Knowledge Base

Generating a CSR in IIS 10

To generate a new certificate signing request using IIS 10 control panel, follow the steps below:

1) Start Internet Information Services (IIS) Manager by entering 'inetmgr' into the search field near Start button or in the Run window, which can be launched by pressing the Win+R hotkey.

2) Double-click on the Server Certificates icon at the IIS Manager's home page.

csr_iis10_01

3) Hover the mouse over the Actions panel on the right side of the window and click Create Certificate Request....

csr_iis10_02

4) In the next window - Distinguished Name Properties - complete all of the fields with the corresponding information. A brief description of each field is provided below.

csr_iis10_03

5) Information to be specified in each field:

  • Common name - a fully qualified domain name (e.g. domain.com or sub.domain.com) which is intended to be secured with the SSL certificate;
  • Organization - a company's name should be specified in this field. If there is no company owner of a domain name, enter 'NA'. This field cannot be left blank.
  • Organization unit - the department in charge of SSL certificate issuance and installation. You may enter 'IT', 'Security' or simply 'NA' if no department is specified. This field cannot be left blank.
  • City/locality - your city name.
  • State/province - your state or province. You may re-enter your city name in this field if your country has no states or regional identifiers.
  • Country/region - Select the 2-digit country code from the drop-down list.

Important: For OV and EV certificates, you must specify a legal company name and an existing department in the Organization and Organization unit fields since these certificates are issued to registered companies and require more advanced validation.

Note: All the fields should contain alphanumeric symbols (Aa-Zz, 0-9) only. Special characters ('&”, '/', '^', etc.) are not allowed.

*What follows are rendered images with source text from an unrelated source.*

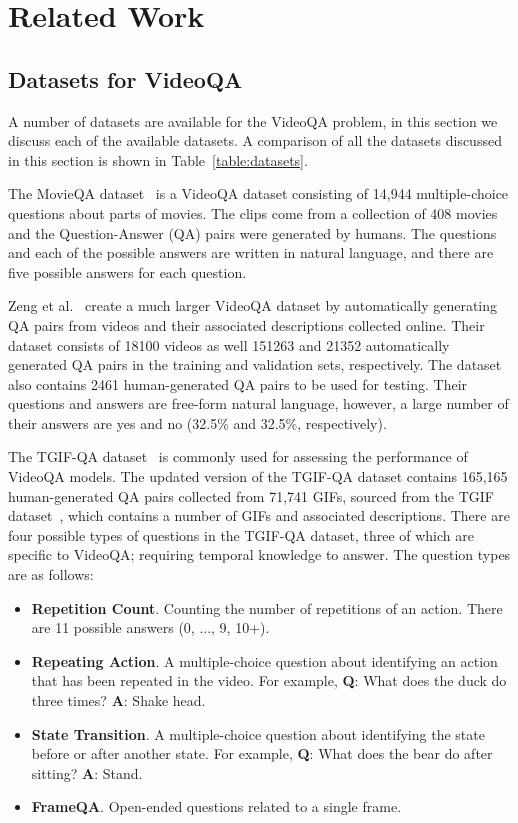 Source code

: \documentclass[../interim.tex]{subfiles}
\begin{document}
\section{Related Work} \label{section:related}

\subsection{Datasets for VideoQA}

A number of datasets are available for the VideoQA problem, in this section we discuss each of the available datasets. A comparison of all the datasets discussed in this section is shown in Table~\ref{table:datasets}.

The MovieQA dataset~\cite{dataset:movie-qa} is a VideoQA dataset consisting of 14,944 multiple-choice questions about parts of movies. The clips come from a collection of 408 movies and the Question-Answer (QA) pairs were generated by humans. The questions and each of the possible answers are written in natural language, and there are five possible answers for each question.

Zeng et al.~\cite{dataset:zeng} create a much larger VideoQA dataset by automatically generating QA pairs from videos and their associated descriptions collected online. Their dataset consists of 18100 videos as well 151263 and 21352 automatically generated QA pairs in the training and validation sets, respectively. The dataset also contains 2461 human-generated QA pairs to be used for testing. Their questions and answers are free-form natural language, however, a large number of their answers are yes and no (32.5\% and 32.5\%, respectively).

The TGIF-QA dataset~\cite{dataset:tgif-qa} is commonly used for assessing the performance of VideoQA models. The updated version of the TGIF-QA dataset contains 165,165 human-generated QA pairs collected from 71,741 GIFs, sourced from the TGIF dataset~\cite{dataset:tgif}, which contains a number of GIFs and associated descriptions. There are four possible types of questions in the TGIF-QA dataset, three of which are specific to VideoQA; requiring temporal knowledge to answer. The question types are as follows:
\begin{itemize}
  \item \textbf{Repetition Count}. Counting the number of repetitions of an action. There are 11 possible answers (0, ..., 9, 10+).

  \item \textbf{Repeating Action}. A multiple-choice question about identifying an action that has been repeated in the video. For example, \textbf{Q}: What does the duck do three times? \textbf{A}: Shake head.

  \item \textbf{State Transition}. A multiple-choice question about identifying the state before or after another state. For example, \textbf{Q}: What does the bear do after sitting? \textbf{A}: Stand.

  \item \textbf{FrameQA}. Open-ended questions related to a single frame.
\end{itemize}
\end{document}
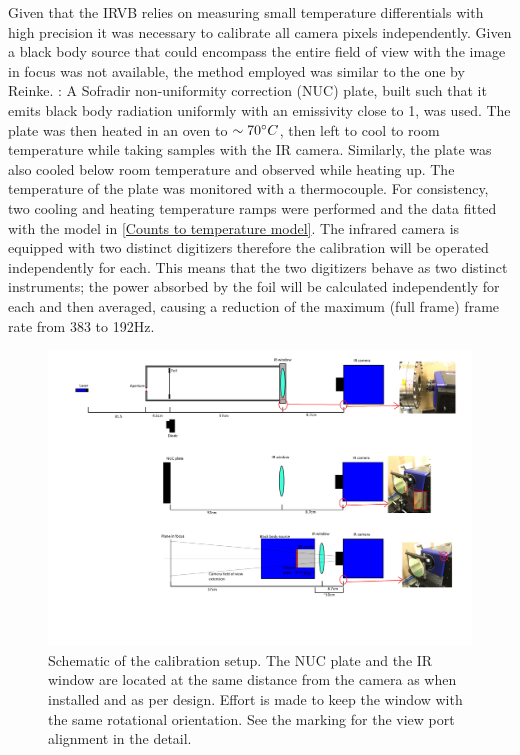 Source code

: Given that the IRVB relies on measuring small temperature differentials with high precision it was necessary to calibrate all camera pixels independently. Given a black body source that could encompass the entire field of view with the image in focus was not available, the method employed was similar to the one by Reinke. \cite{Reinke2018a}: A Sofradir non-uniformity correction (NUC) plate, built such that it emits black body radiation uniformly with an emissivity close to 1, was used. The plate was then heated in an oven to $\sim70\degree C$, then left to cool to room temperature while taking samples with the IR camera. Similarly, the plate was also cooled below room temperature and observed while heating up. The temperature of the plate was monitored with a thermocouple. For consistency, two cooling and heating temperature ramps were performed and the data fitted with the model in \autoref{Counts to temperature model}.
The infrared camera is equipped with two distinct digitizers therefore the calibration will be operated independently for each. This means that the two digitizers behave as two distinct instruments; the power absorbed by the foil will be calculated independently for each and then averaged, causing a reduction of the maximum (full frame) frame rate from 383 to 192Hz.

\begin{figure}
	\centering
	\includegraphics[trim={780 850 280 700},clip,width=\linewidth]{Chapters/chapter2/figs/calib_schematics.png}
	\caption{Schematic of the calibration setup. The NUC plate and the IR window are located at the same distance from the camera as when installed and as per design. Effort is made to keep the window with the same rotational orientation. See the marking for the view port alignment in the detail.}
	\label{fig:BBcalib}
\end{figure}

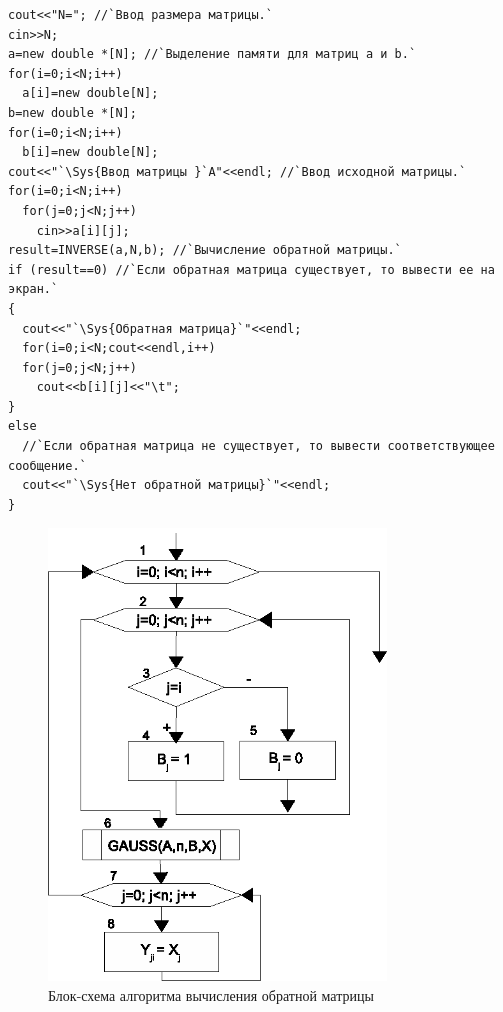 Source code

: \begin{lstlisting}
cout<<"N="; //`Ввод размера матрицы.`
cin>>N;
a=new double *[N]; //`Выделение памяти для матриц a и b.`
for(i=0;i<N;i++)
  a[i]=new double[N];
b=new double *[N];
for(i=0;i<N;i++)
  b[i]=new double[N];
cout<<"`\Sys{Ввод матрицы }`A"<<endl; //`Ввод исходной матрицы.`
for(i=0;i<N;i++)
  for(j=0;j<N;j++)
    cin>>a[i][j];
result=INVERSE(a,N,b); //`Вычисление обратной матрицы.`
if (result==0) //`Если обратная матрица существует, то вывести ее на экран.`
{
  cout<<"`\Sys{Обратная матрица}`"<<endl;
  for(i=0;i<N;cout<<endl,i++)
  for(j=0;j<N;j++)
    cout<<b[i][j]<<"\t";
}
else
  //`Если обратная матрица не существует, то вывести соответствующее сообщение.`
  cout<<"`\Sys{Нет обратной матрицы}`"<<endl;
}
\end{lstlisting}

\begin{figure}[htb]
\begin{center}
\includegraphics[width=0.8\textwidth]{img/ris_6_16}
\caption{Блок-схема алгоритма вычисления обратной матрицы}
\label{ch06:refDrawing15}
\end{center}
\end{figure}


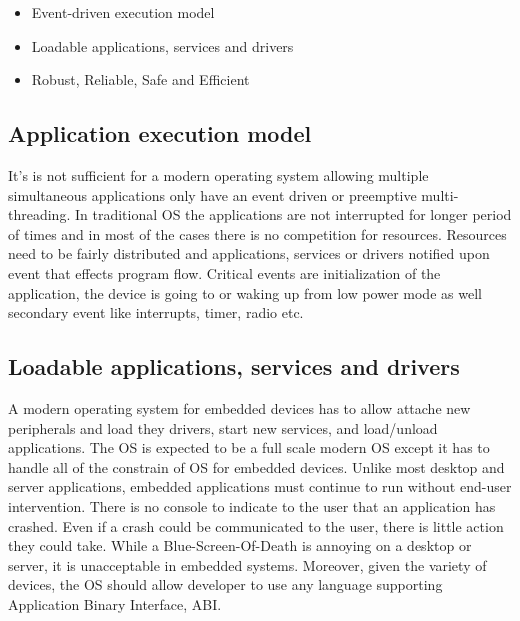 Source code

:\begin{itemize}
  \item Event-driven execution model
  \item Loadable applications, services and drivers
  \item Robust, Reliable, Safe and Efficient 
\end{itemize}



\subsection{Application execution model}
It's is not sufficient for a modern operating system allowing multiple
simultaneous applications only have an event driven or preemptive
multi-threading. In traditional OS the applications are not interrupted for
longer period of times and in most of the cases there is no competition for
resources. Resources need to be fairly distributed and applications, services or
drivers notified upon event that effects program flow. Critical events are
initialization of the application, the device is going to or waking up from low
power mode as well secondary event like interrupts, timer, radio etc.

\subsection{Loadable applications, services and drivers}
A modern operating system for embedded devices has to allow attache new
peripherals and load they drivers, start new services, and load/unload
applications. The OS is expected to be a full scale modern OS except it has to
handle all of the constrain of OS for embedded devices. Unlike most desktop and
server applications, embedded applications must continue to run without end-user
intervention. There is no console to indicate to the user that an application
has crashed. Even if a crash could be communicated to the user, there is little
action they could take. While a Blue-Screen-Of-Death is annoying on a desktop or
server, it is unacceptable in embedded systems. Moreover, given the variety of
devices, the OS should allow developer to use any language supporting
Application Binary Interface, ABI.


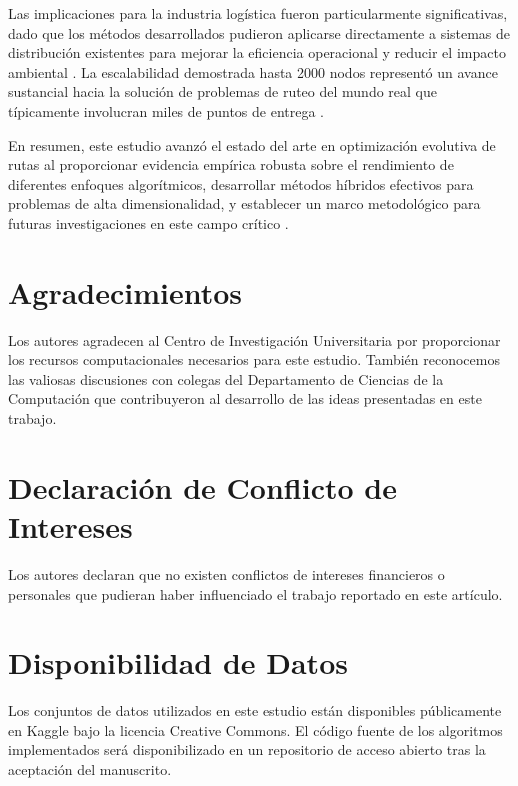 \documentclass[12pt,a4paper]{article}
\begin{document}
Las implicaciones para la industria logística fueron particularmente significativas, dado que los métodos desarrollados pudieron aplicarse directamente a sistemas de distribución existentes para mejorar la eficiencia operacional y reducir el impacto ambiental \cite{bektas2014green}. La escalabilidad demostrada hasta 2000 nodos representó un avance sustancial hacia la solución de problemas de ruteo del mundo real que típicamente involucran miles de puntos de entrega \cite{vidal2013hybrid}.

En resumen, este estudio avanzó el estado del arte en optimización evolutiva de rutas al proporcionar evidencia empírica robusta sobre el rendimiento de diferentes enfoques algorítmicos, desarrollar métodos híbridos efectivos para problemas de alta dimensionalidad, y establecer un marco metodológico para futuras investigaciones en este campo crítico \cite{laporte2009vehicle}.

\section{Agradecimientos}

Los autores agradecen al Centro de Investigación Universitaria por proporcionar los recursos computacionales necesarios para este estudio. También reconocemos las valiosas discusiones con colegas del Departamento de Ciencias de la Computación que contribuyeron al desarrollo de las ideas presentadas en este trabajo.

\section{Declaración de Conflicto de Intereses}

Los autores declaran que no existen conflictos de intereses financieros o personales que pudieran haber influenciado el trabajo reportado en este artículo.

\section{Disponibilidad de Datos}

Los conjuntos de datos utilizados en este estudio están disponibles públicamente en Kaggle bajo la licencia Creative Commons. El código fuente de los algoritmos implementados será disponibilizado en un repositorio de acceso abierto tras la aceptación del manuscrito.
\end{document}
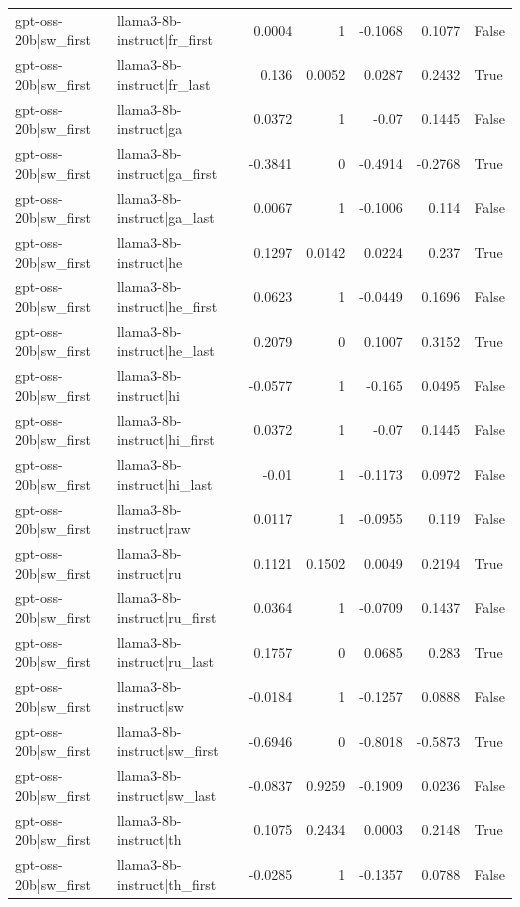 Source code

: \begin{table}
\begin{tabular}{l l r r r r l}
gpt-oss-20b|sw_first & llama3-8b-instruct|fr_first & 0.0004 & 1 & -0.1068 & 0.1077 & False \\
gpt-oss-20b|sw_first & llama3-8b-instruct|fr_last & 0.136 & 0.0052 & 0.0287 & 0.2432 & True \\
gpt-oss-20b|sw_first & llama3-8b-instruct|ga & 0.0372 & 1 & -0.07 & 0.1445 & False \\
gpt-oss-20b|sw_first & llama3-8b-instruct|ga_first & -0.3841 & 0 & -0.4914 & -0.2768 & True \\
gpt-oss-20b|sw_first & llama3-8b-instruct|ga_last & 0.0067 & 1 & -0.1006 & 0.114 & False \\
gpt-oss-20b|sw_first & llama3-8b-instruct|he & 0.1297 & 0.0142 & 0.0224 & 0.237 & True \\
gpt-oss-20b|sw_first & llama3-8b-instruct|he_first & 0.0623 & 1 & -0.0449 & 0.1696 & False \\
gpt-oss-20b|sw_first & llama3-8b-instruct|he_last & 0.2079 & 0 & 0.1007 & 0.3152 & True \\
gpt-oss-20b|sw_first & llama3-8b-instruct|hi & -0.0577 & 1 & -0.165 & 0.0495 & False \\
gpt-oss-20b|sw_first & llama3-8b-instruct|hi_first & 0.0372 & 1 & -0.07 & 0.1445 & False \\
gpt-oss-20b|sw_first & llama3-8b-instruct|hi_last & -0.01 & 1 & -0.1173 & 0.0972 & False \\
gpt-oss-20b|sw_first & llama3-8b-instruct|raw & 0.0117 & 1 & -0.0955 & 0.119 & False \\
gpt-oss-20b|sw_first & llama3-8b-instruct|ru & 0.1121 & 0.1502 & 0.0049 & 0.2194 & True \\
gpt-oss-20b|sw_first & llama3-8b-instruct|ru_first & 0.0364 & 1 & -0.0709 & 0.1437 & False \\
gpt-oss-20b|sw_first & llama3-8b-instruct|ru_last & 0.1757 & 0 & 0.0685 & 0.283 & True \\
gpt-oss-20b|sw_first & llama3-8b-instruct|sw & -0.0184 & 1 & -0.1257 & 0.0888 & False \\
gpt-oss-20b|sw_first & llama3-8b-instruct|sw_first & -0.6946 & 0 & -0.8018 & -0.5873 & True \\
gpt-oss-20b|sw_first & llama3-8b-instruct|sw_last & -0.0837 & 0.9259 & -0.1909 & 0.0236 & False \\
gpt-oss-20b|sw_first & llama3-8b-instruct|th & 0.1075 & 0.2434 & 0.0003 & 0.2148 & True \\
gpt-oss-20b|sw_first & llama3-8b-instruct|th_first & -0.0285 & 1 & -0.1357 & 0.0788 & False \\

\end{tabular}
\end{table}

6) When all fields are filled in, click Next.

7) There will be 2 parameters shown on the next screen - Cryptographic Service Provider Properties:

  • Cryptographic Service Provider - this should be left as the default selection Microsoft RSA SChannel Cryptographic Provider, as RSA keys are now considered industry standard.
  • Bit Length - this field allows you to choose the length of a Private key, based on which CSR code will be generated. A certificate's encryption strength relies on the length of the Private key, therefore key length must be at least 2048-bit or higher (in accordance with Comodo (now Sectigo) Certificate Authority restrictions).

csr_iis10_04

8) Once the key length is chosen from the drop-down menu, click Next to proceed.

9) On the last page - File Name- specify a full path to the file, to which the generated CSR code will be saved; or browse the file directory by selecting ... (more) on the right, and then click Finish.

Note: If you type in the path to the file manually, make sure that the directory to which you are planning to save the file was created before this step. If the path leads to a non-existent folder, you will see an error message that the directory was not found.

csr_iis10_05

10) Now you may activate the certificate with the CSR code, which was saved in the created file. This can be opened using any text editor.

Once the SSL certificate is issued, it can be installed by following the instructions in this manual.